Por: Miguel Aranguren | Fuente: miguelaranguren.com
Quienes tenemos más de treinta años hemos
recibido, por norma general, una educación que basculaba entre la confianza y
la autoridad. Nuestros padres no perdieron la condición de su rango, con lo que
lograron unos hogares en los que al pan se le llamaba pan, en los que no se
discutían las órdenes de arriba y en los que las desobediencias venían
acompañadas de su correspondiente y reparador castigo.

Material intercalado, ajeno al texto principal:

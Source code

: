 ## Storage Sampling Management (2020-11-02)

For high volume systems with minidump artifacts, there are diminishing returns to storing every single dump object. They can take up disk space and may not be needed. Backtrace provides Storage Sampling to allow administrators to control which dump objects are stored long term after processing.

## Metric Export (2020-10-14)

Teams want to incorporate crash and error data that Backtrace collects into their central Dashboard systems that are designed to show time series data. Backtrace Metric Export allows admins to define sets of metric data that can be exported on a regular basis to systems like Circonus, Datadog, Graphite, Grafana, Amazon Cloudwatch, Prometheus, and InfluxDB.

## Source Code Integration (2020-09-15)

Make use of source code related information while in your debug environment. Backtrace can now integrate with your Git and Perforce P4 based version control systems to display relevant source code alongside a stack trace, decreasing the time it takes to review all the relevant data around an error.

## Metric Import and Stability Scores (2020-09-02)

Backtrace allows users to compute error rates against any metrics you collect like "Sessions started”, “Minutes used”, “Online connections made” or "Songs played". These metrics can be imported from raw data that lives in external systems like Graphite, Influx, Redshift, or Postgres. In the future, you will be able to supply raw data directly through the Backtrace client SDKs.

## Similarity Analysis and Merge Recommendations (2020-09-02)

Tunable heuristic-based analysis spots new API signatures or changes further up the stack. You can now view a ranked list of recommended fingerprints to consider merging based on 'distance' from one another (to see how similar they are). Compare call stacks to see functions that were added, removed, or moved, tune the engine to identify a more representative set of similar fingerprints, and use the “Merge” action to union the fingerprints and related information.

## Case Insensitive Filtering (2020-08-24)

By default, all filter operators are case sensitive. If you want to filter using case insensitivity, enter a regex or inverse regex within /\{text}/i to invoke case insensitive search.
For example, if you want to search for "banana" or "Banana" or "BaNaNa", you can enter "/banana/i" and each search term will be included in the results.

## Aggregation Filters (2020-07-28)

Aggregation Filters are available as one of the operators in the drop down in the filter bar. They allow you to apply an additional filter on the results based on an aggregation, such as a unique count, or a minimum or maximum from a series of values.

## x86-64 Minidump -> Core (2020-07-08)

De este modo, cuando nos mandaban a “galeras”, teníamos
claro el motivo: no haber querido acabar el plato, presentarnos con un boletín
de notas similar al Ibex, habernos excedido en alguna pelea fraternal o haber
contestado de malos modos a la mujer que ayudaba en las tareas de la casa. Y
con el castigo, muchas veces, el coscorrón y hasta la bofetada, medicina que
generaba un encendido sarpullido antes de inocular su efecto placebo.

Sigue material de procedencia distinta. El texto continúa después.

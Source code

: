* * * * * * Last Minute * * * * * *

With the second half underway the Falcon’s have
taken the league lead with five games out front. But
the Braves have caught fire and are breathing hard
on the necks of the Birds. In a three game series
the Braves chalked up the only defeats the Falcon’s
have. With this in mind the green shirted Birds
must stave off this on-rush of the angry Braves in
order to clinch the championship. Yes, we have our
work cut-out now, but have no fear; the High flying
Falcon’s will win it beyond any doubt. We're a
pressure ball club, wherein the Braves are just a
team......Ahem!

Hoy las cosas son distintas. Los hijos viven, en general, imponiendo su
capricho: ya no heredan ropa ni comparten juguetes; ni siquiera tienen hermanos
a quienes marcar el terreno y los aprobados se regalan a fuerza de decreto. De
este modo, además de la proliferación de diminutos gadafis que lo quieren todo
al grito de “ya”, abunda en los hogares una
atmósfera de inseguridad por desconocer los límites de la convivencia o las
razones con las que, de Pascuas a Ramos, los padres aducen su descontento por
la acumulación de tanta conducta fuera de madre.

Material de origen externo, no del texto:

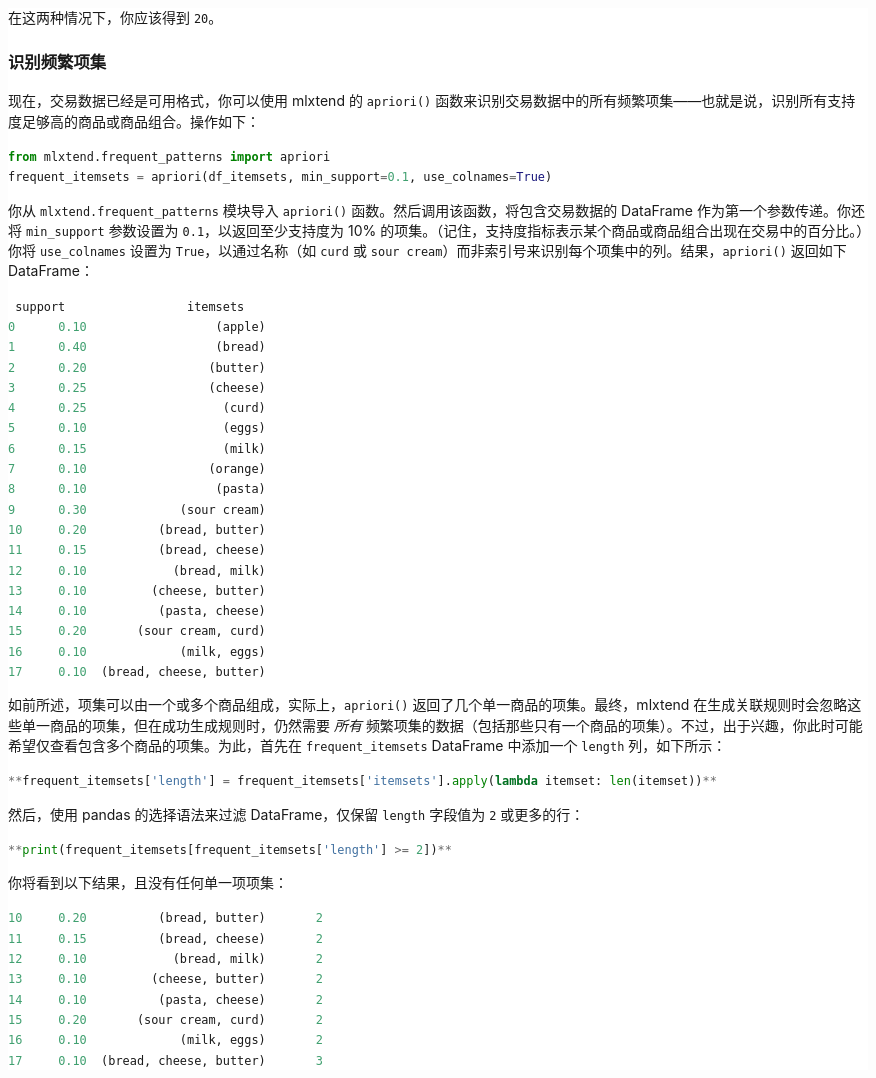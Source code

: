 在这两种情况下，你应该得到 `20`。

### 识别频繁项集

现在，交易数据已经是可用格式，你可以使用 mlxtend 的 `apriori()` 函数来识别交易数据中的所有频繁项集——也就是说，识别所有支持度足够高的商品或商品组合。操作如下：

```py
from mlxtend.frequent_patterns import apriori
frequent_itemsets = apriori(df_itemsets, min_support=0.1, use_colnames=True)
```

你从 `mlxtend.frequent_patterns` 模块导入 `apriori()` 函数。然后调用该函数，将包含交易数据的 DataFrame 作为第一个参数传递。你还将 `min_support` 参数设置为 `0.1`，以返回至少支持度为 10% 的项集。（记住，支持度指标表示某个商品或商品组合出现在交易中的百分比。）你将 `use_colnames` 设置为 `True`，以通过名称（如 `curd` 或 `sour cream`）而非索引号来识别每个项集中的列。结果，`apriori()` 返回如下 DataFrame：

```py
 support                 itemsets
0      0.10                  (apple)
1      0.40                  (bread)
2      0.20                 (butter)
3      0.25                 (cheese)
4      0.25                   (curd)
5      0.10                   (eggs)
6      0.15                   (milk)
7      0.10                 (orange)
8      0.10                  (pasta)
9      0.30             (sour cream)
10     0.20          (bread, butter)
11     0.15          (bread, cheese)
12     0.10            (bread, milk)
13     0.10         (cheese, butter)
14     0.10          (pasta, cheese)
15     0.20       (sour cream, curd)
16     0.10             (milk, eggs)
17     0.10  (bread, cheese, butter)
```

如前所述，项集可以由一个或多个商品组成，实际上，`apriori()` 返回了几个单一商品的项集。最终，mlxtend 在生成关联规则时会忽略这些单一商品的项集，但在成功生成规则时，仍然需要 *所有* 频繁项集的数据（包括那些只有一个商品的项集）。不过，出于兴趣，你此时可能希望仅查看包含多个商品的项集。为此，首先在 `frequent_itemsets` DataFrame 中添加一个 `length` 列，如下所示：

```py
**frequent_itemsets['length'] = frequent_itemsets['itemsets'].apply(lambda itemset: len(itemset))**
```

然后，使用 pandas 的选择语法来过滤 DataFrame，仅保留 `length` 字段值为 `2` 或更多的行：

```py
**print(frequent_itemsets[frequent_itemsets['length'] >= 2])**
```

你将看到以下结果，且没有任何单一项项集：

```py
10     0.20          (bread, butter)       2
11     0.15          (bread, cheese)       2
12     0.10            (bread, milk)       2
13     0.10         (cheese, butter)       2
14     0.10          (pasta, cheese)       2
15     0.20       (sour cream, curd)       2
16     0.10             (milk, eggs)       2
17     0.10  (bread, cheese, butter)       3
```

Lo experimenté este verano en un pueblo turístico de nuestra geografía. De
camino al párking, unos padres echaban a su hija en cara “las malas energías” con las que había vivido
aquella jornada de asueto. Malas energías, como si en vez de venas portadoras
de sangre tuviésemos cables de cobre por los que circulan sacudidas de alto
voltaje. Y claro, la muchacha les observaba perpleja, sin entender por qué los
suyos confundían la electricidad con su más que seguro capricho (mamá, quiero
que me compres esto; papá, quiero que me compres lo otro; me aburro; me niego a
ver un solo monumento más; no estoy dispuesta a quitarme los cascos de música
ni en el interior de esa iglesia, llevadme a un parque de atracciones, etc.).
La educación entiende mucho de lenguaje. Ya saben: al
sí, sí y al no, no. Pero el lenguaje de las relaciones humanas lo hemos
pervertido con conceptos new age que parecen hablar de amperios en vez de
pasiones o interacción, y así andan las familias, deseándose energías positivas
en vez de darse los buenos días, como si uno tuviese que vivir enchufado a la
red, eléctrica se entiende.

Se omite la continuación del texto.